Even as the Patient Protection and Affordable Care Act pushes to get health insurance for millions more Americans, the law is meant to work just as hard at bringing down the cost of Medicare. On this front, a principal goal has been to move the system away from fee-for-service payments, removing the incentive to provide unnecessary care. Then, the reasoning goes, there will be less wasted effort, so the quality of health care will rise even as the cost falls.
That’s a worthy goal.
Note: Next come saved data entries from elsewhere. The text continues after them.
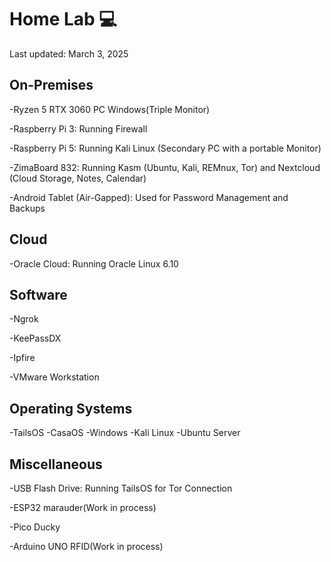 # Home Lab 💻
Last updated: March 3, 2025

## On-Premises
-Ryzen 5 RTX 3060 PC Windows(Triple  Monitor)

-Raspberry Pi 3: Running Firewall

-Raspberry Pi 5: Running Kali Linux (Secondary PC with a portable Monitor)

-ZimaBoard 832: Running Kasm (Ubuntu, Kali, REMnux, Tor) and Nextcloud (Cloud Storage, Notes, Calendar)

-Android Tablet (Air-Gapped): Used for Password Management and Backups

## Cloud
-Oracle Cloud: Running Oracle Linux 6.10

## Software
-Ngrok

-KeePassDX

-Ipfire

-VMware Workstation

## Operating Systems
-TailsOS
-CasaOS
-Windows
-Kali Linux
-Ubuntu Server

## Miscellaneous
-USB Flash Drive: Running TailsOS for Tor Connection

-ESP32 marauder(Work in process)

-Pico Ducky

-Arduino UNO RFID(Work in process)

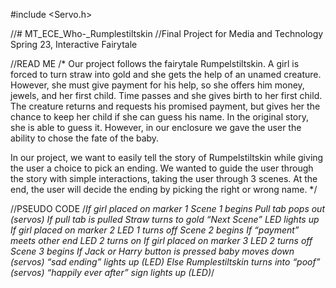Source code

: #include <Servo.h>


//# MT_ECE_Who-_Rumplestiltskin
//Final Project for Media and Technology Spring 23, Interactive Fairytale

//READ ME
/*
Our project follows the fairytale Rumpelstiltskin. A girl is forced to turn straw into gold and she gets the help of an unamed creature. However, she must give payment for his help, so she offers him money, jewels, and her first child. Time passes and she gives birth to her first child. The creature returns and requests his promised payment, but gives her the chance to keep her child if she can guess his name. In the original story, she is able to guess it. However, in our enclosure we gave the user the ability to chose the fate of the baby.

In our project, we want to easily tell the story of Rumpelstiltskin while giving the user a choice to pick an ending. We wanted to guide the user through the story with simple interactions, taking the user through 3 scenes. At the end, the user will decide the ending by picking the right or wrong name.
*/


//PSEUDO CODE
/*If girl placed on marker 1
	Scene 1 begins
	Pull tab pops out (servos)
	If pull tab is pulled
		Straw turns to gold
		“Next Scene” LED lights up
    If girl placed on marker 2
      LED 1 turns off
      Scene 2 begins
      If “payment” meets other end
        LED 2 turns on
        If girl placed on marker 3
          LED 2 turns off
          Scene 3 begins
          If Jack or Harry button is pressed
            baby moves down (servos)
            “sad ending” lights up (LED)
          Else
            Rumplestiltskin turns into “poof” (servos)
            “happily ever after” sign lights up (LED)*/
So it was discouraging to learn last month that a nationwide test of accountable care organizations - - a promising new payment system in which doctors and hospitals coordinate their efforts and share in the savings that may result -- didn’t do so well in its first year. The pilot project led to Medicare savings of just 0.4 percent. Of the 32 hospital and health-care systems involved, only 13 saved enough to get money back, and nine have since pulled out of the project.
That’s not terribly alarming on its own. After all, any effort to reform our behemoth medical system is bound to take time and suffer setbacks. But now comes further reason to worry: The U.S. Centers for Medicare and Medicaid Services has missed the reporting deadlines, some of them mandated by Congress, for at least nine other payment-reform experiments -- and, in many cases, won’t even say how late the agency is. Nor will CMS say when the data will be revealed.
The projects for which reports are past due include:
-- The Medicare Care Management Performance demonstration, which paid doctors extra for using health data to better treat their patients. CMS was supposed to issue its final report to Congress two years ago. Today, it won’t let us know even when the report will be released.
-- The Medicare Physician Group Practice demonstration, an earlier attempt at ACO efforts. The program ended in March 2010, and no report is in sight.
-- The Medicare Acute Care Episode demonstration, which is testing the use of bundled payments for what’s called a single episode of care -- in this case, certain types of orthopedic or cardiac surgeries. The project started in May 2009; again, CMS won’t say when we’ll see the report.
-- The Medicare Hospital Gainsharing demonstration, which examined how to get health-care providers to work together. This project ended in the summer of 2011; a full evaluation was supposed to go to Congress in March.
-- The Nursing Home Value-Based Purchasing demonstration, another ACO project, which began in July 2009. CMS won’t say when the report will be out.
-- The Medicare Coordinated Care demonstration, which started in 2002 and tested various ways to improve health outcomes for patients with complicated chronic conditions. CMS’s website says the project is no longer active, but the agency told us it’s been extended at one site. The result: Final data for the other 14 sites remain unavailable.
Reports for all these projects are under review and when that’s done, they will be released, according to the agency, though it would give no timeline.
CMS isn’t just sitting on the results. In some cases, it has barred the hospitals and health-care systems that took part in the projects from discussing what effect these experiments have had on costs. It has also instructed some health groups not to discuss future projects.
The blackouts only increase our curiosity -- and worry -- about how well those experiments are working.
There’s little doubt that such information is valuable. CMS requires the hospitals and health systems it works with to notify it right away of any “unanticipated results.” Presumably, other insurers would be equally interested in knowing about those unexpected results now, rather than waiting for years. Private health insurers are experimenting with many of the same payment reforms that CMS is testing, and they would benefit from any of the lessons provided by those projects, whether they are succeeding or failing.
By keeping a lid on this information, CMS keeps the public in the dark about the fate of its efforts, which will in turn shape the future of Medicare. And it undermines Obamacare’s goal of helping the entire health-care system save money.